Developer Overlay Nodes
CanvasWarningNode and PointerCoordinatesNode (both from scenerystack/scenery-phet) are two unrelated, small Nodes that share a common theme: neither is meant to appear in a finished sim for end users. One is a fallback warning shown when a sim can't get WebGL and had to degrade to Canvas rendering; the other is a debug overlay for developers who need to see live pointer coordinates in both view and model space while working on layout or a model-view transform. They're grouped on this page because each is small enough that a dedicated page would mostly restate this same "developer/debug-only" framing twice.

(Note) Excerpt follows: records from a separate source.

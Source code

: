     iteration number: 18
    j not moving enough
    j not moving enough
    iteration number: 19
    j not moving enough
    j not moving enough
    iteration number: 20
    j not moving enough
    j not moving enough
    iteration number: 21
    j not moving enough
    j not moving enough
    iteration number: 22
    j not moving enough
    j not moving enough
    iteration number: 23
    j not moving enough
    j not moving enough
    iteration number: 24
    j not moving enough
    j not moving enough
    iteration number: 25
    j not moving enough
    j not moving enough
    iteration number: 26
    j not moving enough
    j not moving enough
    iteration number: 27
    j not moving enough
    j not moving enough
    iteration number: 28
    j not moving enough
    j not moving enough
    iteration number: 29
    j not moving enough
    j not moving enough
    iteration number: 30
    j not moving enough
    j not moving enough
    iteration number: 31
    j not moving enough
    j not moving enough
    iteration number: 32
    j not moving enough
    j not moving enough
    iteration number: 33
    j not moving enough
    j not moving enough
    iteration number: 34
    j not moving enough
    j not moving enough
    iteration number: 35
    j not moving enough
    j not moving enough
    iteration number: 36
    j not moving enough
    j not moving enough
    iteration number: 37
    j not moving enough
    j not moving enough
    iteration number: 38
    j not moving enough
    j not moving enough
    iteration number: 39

import { CanvasWarningNode, PointerCoordinatesNode } from 'scenerystack/scenery-phet';
import { ModelViewTransform2 } from 'scenerystack/phetcommon';CanvasWarningNode
An HBox combining a warning-triangle icon with a two-line message ("your browser doesn't support WebGL" style copy, pulled from translated string Properties), used by sims that render some content in WebGL and need a graceful, clickable fallback notice when the runtime has to use Canvas instead. It takes no constructor arguments — there's nothing to configure.
const warningNode = new CanvasWarningNode();Clicking (or tapping) the node opens https://phet.colorado.edu/webgl-disabled-page in a new tab/popup, with the current locale appended, via openPopup — it's cursor-styled as a link (cursor: 'pointer') and its mouse/touch areas are dilated to its full local bounds so it's easy to tap on a phone.
Not meant to be conditionally sized or restyled
CanvasWarningNode has no options at all — if you need different copy or layout for a WebGL-fallback message, compose your own Node from the same pieces (HBox/VBox/Text/Path) rather than trying to configure this one; it's a fixed, PhET-house-style notice, not a general-purpose warning banner.
PointerCoordinatesNode
A tiny Node (a background Rectangle behind a RichText, styled with PhetFont by default) that follows the pointer and displays both its view-space and model-space coordinates, updated on every move event, using a ModelViewTransform2 to convert between the two. It's explicitly a debugging tool — the doc comment on the source calls out that it was "originally implemented for use in gas-properties... exclusively for debugging" — not something to ship visible in a released sim.
const modelViewTransform = ModelViewTransform2.createIdentity();
const pointerCoordinatesNode = new PointerCoordinatesNode( modelViewTransform, {
modelDecimalPlaces: 2,
viewDecimalPlaces: 0
} );
// Typically added directly to a ScreenView, on top of everything else:
// screenView.addChild( pointerCoordinatesNode );Constructor
new PointerCoordinatesNode(
modelViewTransform: ModelViewTransform2,
providedOptions?: PointerCoordinatesNodeOptions // NOT propagated to the Node superclass
)Options
| Option | Default | Effect |
|---|---|---|
display | phet.joist.display (read off a global) | The Display to attach the pointer-move listener to |
pickable | false | Forwarded to the Node's own pickable, kept false so the overlay never itself intercepts input |
font | PhetFont(14) | Font for the coordinate text |
textColor | 'black' | Text fill |
align | 'center' | RichText horizontal alignment |
modelDecimalPlaces | 1 | Decimal places shown for the model-space (x, y) pair |
viewDecimalPlaces | 0 | Decimal places shown for the view-space (x, y) pair |
backgroundColor | 'rgba(255,255,255,0.5)' | Fill of the background rectangle behind the text |
Adds a listener directly to the Display, not to itself
PointerCoordinatesNode attaches its move listener to the Display (options.display.addInputListener(...)), not to the node instance — this is called out explicitly in the source comment because Scenery doesn't support routing the same pointer event through two different trails, so a Display-level listener is the only way to see every pointer move regardless of what else on screen is consuming events. One consequence: it keeps receiving and reacting to pointer-move events even when its current screen is inactive, since Display-level listeners aren't scoped to the active screen.